**Work instructions:** Whenever a line in the entries below contains the string "Cloud", copy that line.

┌──

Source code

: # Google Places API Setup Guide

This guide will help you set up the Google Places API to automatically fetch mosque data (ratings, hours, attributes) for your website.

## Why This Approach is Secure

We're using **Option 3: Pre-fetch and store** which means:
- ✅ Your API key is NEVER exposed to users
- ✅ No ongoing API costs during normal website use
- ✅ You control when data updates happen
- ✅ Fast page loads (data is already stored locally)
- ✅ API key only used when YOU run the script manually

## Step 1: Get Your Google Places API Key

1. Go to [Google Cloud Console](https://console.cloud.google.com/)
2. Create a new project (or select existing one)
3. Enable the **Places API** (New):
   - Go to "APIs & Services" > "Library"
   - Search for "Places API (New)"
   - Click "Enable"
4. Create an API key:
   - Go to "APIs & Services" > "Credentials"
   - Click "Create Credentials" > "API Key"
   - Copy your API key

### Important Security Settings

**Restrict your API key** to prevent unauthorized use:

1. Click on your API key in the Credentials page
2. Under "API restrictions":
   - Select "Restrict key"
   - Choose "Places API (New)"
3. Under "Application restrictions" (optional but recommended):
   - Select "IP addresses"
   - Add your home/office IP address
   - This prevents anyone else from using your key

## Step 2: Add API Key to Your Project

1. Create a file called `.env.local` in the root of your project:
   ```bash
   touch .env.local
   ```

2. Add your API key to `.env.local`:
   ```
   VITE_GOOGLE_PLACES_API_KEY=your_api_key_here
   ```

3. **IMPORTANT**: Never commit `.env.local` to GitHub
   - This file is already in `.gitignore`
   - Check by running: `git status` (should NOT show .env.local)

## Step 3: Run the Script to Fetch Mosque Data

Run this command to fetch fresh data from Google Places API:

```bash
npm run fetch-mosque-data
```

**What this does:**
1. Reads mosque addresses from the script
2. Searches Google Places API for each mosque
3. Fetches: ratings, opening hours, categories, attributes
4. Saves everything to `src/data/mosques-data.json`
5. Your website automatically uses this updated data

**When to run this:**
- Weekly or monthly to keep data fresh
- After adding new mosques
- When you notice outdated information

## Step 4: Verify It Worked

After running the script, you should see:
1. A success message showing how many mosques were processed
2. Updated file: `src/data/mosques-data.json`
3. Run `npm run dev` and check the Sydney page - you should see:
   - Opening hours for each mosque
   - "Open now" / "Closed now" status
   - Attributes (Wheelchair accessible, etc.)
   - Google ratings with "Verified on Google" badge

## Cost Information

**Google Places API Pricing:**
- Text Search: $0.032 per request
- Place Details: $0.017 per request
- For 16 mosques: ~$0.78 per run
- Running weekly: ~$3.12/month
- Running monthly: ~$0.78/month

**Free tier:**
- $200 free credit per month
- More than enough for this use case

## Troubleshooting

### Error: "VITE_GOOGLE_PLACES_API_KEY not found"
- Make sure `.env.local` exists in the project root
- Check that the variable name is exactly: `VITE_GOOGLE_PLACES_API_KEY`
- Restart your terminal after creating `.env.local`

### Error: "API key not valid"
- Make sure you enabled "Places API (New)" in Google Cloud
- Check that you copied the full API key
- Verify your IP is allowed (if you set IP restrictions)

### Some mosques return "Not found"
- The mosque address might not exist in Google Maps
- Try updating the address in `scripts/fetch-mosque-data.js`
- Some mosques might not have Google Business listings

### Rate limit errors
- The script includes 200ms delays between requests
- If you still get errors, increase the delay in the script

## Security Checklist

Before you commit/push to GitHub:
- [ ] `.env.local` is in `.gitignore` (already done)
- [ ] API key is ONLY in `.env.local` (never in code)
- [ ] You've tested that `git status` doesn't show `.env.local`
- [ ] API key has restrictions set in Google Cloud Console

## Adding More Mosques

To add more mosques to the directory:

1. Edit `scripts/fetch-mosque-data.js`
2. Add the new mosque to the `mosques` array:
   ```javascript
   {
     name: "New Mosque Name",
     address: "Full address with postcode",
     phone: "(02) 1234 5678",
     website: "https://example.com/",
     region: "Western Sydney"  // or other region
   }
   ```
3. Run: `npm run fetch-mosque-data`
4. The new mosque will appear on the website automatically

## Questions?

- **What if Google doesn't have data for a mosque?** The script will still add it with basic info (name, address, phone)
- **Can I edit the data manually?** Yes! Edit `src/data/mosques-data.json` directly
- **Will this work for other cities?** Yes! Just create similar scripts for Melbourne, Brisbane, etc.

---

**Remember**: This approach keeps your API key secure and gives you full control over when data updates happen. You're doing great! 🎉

└──

**Response area:**
1. Go to [Google Cloud Console](https://console.cloud.google.com/)
- Make sure you enabled "Places API (New)" in Google Cloud
- [ ] API key has restrictions set in Google Cloud Console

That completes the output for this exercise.